Ethiopia considers the year to have a 13th month! They celebrate the New Year on the 11th of September. The celebration is called Enkutatash – which means the gift of jewels. This tradition dates back to when the Queen of Sheba was gifted with various jewels on her trip.


People of Ireland make sure that they clean their houses until it’s entirely spotless. As midnight approaches, they throw bread crumbs to the walls to chase away bad spirits. Then they unlock the door, welcoming the spirits of dead loved ones for them to join them for dinner.


In Turkey, people will smash a pomegranate and put the kernels in front of their doorsteps, wishing luck for the next 12 months. 

South Korea

In South Korea, people gather at festivals where they wait for the sunrise and make a wish. They also write their wishes and put them in balloons, hoping that the new year will bring them all true. 
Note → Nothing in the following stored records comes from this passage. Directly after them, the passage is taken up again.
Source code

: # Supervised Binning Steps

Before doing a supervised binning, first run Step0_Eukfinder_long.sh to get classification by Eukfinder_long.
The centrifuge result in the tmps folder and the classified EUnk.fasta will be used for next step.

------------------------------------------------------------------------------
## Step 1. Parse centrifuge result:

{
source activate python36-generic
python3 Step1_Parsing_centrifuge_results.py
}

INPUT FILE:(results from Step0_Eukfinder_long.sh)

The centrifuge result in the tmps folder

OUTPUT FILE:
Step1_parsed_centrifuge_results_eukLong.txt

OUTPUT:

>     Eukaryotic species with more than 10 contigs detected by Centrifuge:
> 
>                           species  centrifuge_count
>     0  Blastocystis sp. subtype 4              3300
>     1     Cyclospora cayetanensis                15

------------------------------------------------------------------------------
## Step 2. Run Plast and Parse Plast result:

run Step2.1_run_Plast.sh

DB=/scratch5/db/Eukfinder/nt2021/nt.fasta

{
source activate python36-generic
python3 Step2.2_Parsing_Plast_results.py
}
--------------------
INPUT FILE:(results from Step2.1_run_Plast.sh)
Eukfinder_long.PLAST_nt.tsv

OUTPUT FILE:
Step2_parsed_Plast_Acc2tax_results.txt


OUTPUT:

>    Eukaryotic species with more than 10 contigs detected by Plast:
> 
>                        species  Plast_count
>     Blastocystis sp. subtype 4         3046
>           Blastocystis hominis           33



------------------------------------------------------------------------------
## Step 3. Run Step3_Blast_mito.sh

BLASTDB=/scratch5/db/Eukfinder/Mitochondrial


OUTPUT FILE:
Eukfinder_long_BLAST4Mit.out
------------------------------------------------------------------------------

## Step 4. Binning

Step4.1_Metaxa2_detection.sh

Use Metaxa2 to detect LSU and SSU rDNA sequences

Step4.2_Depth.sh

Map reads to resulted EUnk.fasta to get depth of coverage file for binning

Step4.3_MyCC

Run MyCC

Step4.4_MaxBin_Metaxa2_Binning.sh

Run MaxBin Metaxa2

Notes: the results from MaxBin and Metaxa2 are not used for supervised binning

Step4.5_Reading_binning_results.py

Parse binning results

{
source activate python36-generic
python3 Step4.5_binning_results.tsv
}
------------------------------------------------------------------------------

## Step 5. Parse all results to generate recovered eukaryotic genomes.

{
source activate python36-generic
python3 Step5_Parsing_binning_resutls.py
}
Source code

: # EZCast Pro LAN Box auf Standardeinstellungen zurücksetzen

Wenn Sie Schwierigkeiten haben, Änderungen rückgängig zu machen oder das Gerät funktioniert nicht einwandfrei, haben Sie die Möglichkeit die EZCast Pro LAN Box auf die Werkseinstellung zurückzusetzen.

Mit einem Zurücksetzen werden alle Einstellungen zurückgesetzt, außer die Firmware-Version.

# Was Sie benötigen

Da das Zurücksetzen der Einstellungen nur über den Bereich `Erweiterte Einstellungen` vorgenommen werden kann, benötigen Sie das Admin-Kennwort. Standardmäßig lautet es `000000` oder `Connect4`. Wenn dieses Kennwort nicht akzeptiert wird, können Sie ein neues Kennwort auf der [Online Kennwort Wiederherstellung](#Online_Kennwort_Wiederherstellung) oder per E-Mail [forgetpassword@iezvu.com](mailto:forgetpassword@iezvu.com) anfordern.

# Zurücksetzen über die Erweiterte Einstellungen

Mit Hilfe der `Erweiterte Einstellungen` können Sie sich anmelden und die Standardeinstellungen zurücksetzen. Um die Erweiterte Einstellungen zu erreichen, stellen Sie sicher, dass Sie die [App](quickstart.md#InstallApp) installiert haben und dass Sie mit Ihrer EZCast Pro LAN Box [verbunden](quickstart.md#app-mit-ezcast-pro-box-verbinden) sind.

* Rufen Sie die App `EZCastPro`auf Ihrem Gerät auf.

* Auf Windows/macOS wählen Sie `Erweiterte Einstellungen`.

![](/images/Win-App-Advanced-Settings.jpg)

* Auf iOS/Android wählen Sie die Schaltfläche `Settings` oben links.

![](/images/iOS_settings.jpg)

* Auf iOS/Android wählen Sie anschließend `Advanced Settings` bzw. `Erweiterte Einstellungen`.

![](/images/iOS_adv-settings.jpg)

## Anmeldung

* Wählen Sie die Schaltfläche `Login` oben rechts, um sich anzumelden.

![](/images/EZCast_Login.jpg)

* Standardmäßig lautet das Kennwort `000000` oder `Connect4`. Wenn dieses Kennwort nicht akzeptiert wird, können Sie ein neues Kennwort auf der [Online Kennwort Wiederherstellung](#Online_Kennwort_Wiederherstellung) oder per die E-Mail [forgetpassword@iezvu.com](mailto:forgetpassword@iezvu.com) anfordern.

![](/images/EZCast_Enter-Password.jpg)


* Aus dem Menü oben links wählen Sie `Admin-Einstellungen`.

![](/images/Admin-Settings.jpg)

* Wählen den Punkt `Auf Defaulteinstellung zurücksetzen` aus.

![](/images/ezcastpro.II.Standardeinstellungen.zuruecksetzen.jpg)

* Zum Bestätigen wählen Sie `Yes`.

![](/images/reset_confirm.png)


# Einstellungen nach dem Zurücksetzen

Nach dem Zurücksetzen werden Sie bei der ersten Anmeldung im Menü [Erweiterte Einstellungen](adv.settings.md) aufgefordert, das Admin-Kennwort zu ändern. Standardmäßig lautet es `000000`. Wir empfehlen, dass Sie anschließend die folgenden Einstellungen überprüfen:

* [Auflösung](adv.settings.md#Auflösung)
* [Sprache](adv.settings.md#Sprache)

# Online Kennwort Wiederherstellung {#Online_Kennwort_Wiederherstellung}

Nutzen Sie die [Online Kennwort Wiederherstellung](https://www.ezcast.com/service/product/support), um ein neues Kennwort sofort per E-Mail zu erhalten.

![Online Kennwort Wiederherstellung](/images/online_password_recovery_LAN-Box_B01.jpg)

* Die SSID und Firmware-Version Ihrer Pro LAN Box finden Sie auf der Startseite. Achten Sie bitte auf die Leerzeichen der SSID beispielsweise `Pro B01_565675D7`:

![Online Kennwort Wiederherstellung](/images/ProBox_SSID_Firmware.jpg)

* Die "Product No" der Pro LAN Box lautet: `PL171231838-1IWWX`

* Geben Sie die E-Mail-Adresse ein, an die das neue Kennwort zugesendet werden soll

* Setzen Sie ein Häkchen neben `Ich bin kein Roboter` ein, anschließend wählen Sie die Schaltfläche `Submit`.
Berlin holds the largest new year celebrations all around Europe, welcoming millions of tourists each year. The celebration is called Silvester and involves big gatherings and alcohol. At home, lead is melted on a tablespoon and then poured into water. This is considered a tell of the next year.


People in Ecuador burn scarecrows at midnight to celebrate the new year. These scarecrows are modeled to look like someone who has wronged them – could be a politician or a celebrity. This tradition dates back to yellow fever where dead bodies with the purpose of purification.


In Scotland, people celebrate Hogmanay (the new years) with traditional bagpipes and drums. In their homes, the first person who enters the threshold in the new year carries a present for luck (it is considered to be even more lucky if the person entering the threshold is a tall, handsome man with dark hair). 


In Senegal, the new year is welcomed with the Le Fanal Festival. The festival can be summarized with one word – colourful. People light lanterns, play drums and show up with innovative costumes.


People in Peru put three potatoes under their chairs – one unpeeled, one half peeled, and one completely peeled. They close their eyes and randomly choose one which they consider to be a teller for the next year. If you pick the one with the skin, you’ll have prosperity; if you pick the half-peeled one you’ll have a normal year; if you pick the peeled one you’ll be unfortunate the whole year.


In Zimbabwe, the new year’s celebration lasts for three days. They gather around Jameson Vic Falls Carnival. With various activities, the experience is highly entertaining.


As the clock hits midnight in Spain, people will eat 12 grapes slowly, as they make a wish with each one. If they are able to fit all the grapes in their mouths, all their dreams will come true.


Big gatherings are a must for Danes. They listen to their queen’s speech and head towards the Royal Palace in Copenhagen for the countdown. It is expected to shatter plates and jump off chairs as the clock hits midnight.

Some traditions have come and gone, some are still carried on. What makes them special that it brings people together and encourages them to open a new chapter in their lives – which has been difficult this past year.

Whatever way you choose to welcome the new year, I hope all of you have health, happiness and that you’ll be able to fulfill every wish you couldn’t get to this year.